- [Your assignment]: The task calls for each record to be given again exactly.

---------- Source records ----------

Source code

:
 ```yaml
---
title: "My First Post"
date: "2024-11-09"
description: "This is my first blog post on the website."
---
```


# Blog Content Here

----------

- [Your solution]:
Source code

:
 ```yaml
---
title: "My First Post"
date: "2024-11-09"
description: "This is my first blog post on the website."
---
```


# Blog Content Here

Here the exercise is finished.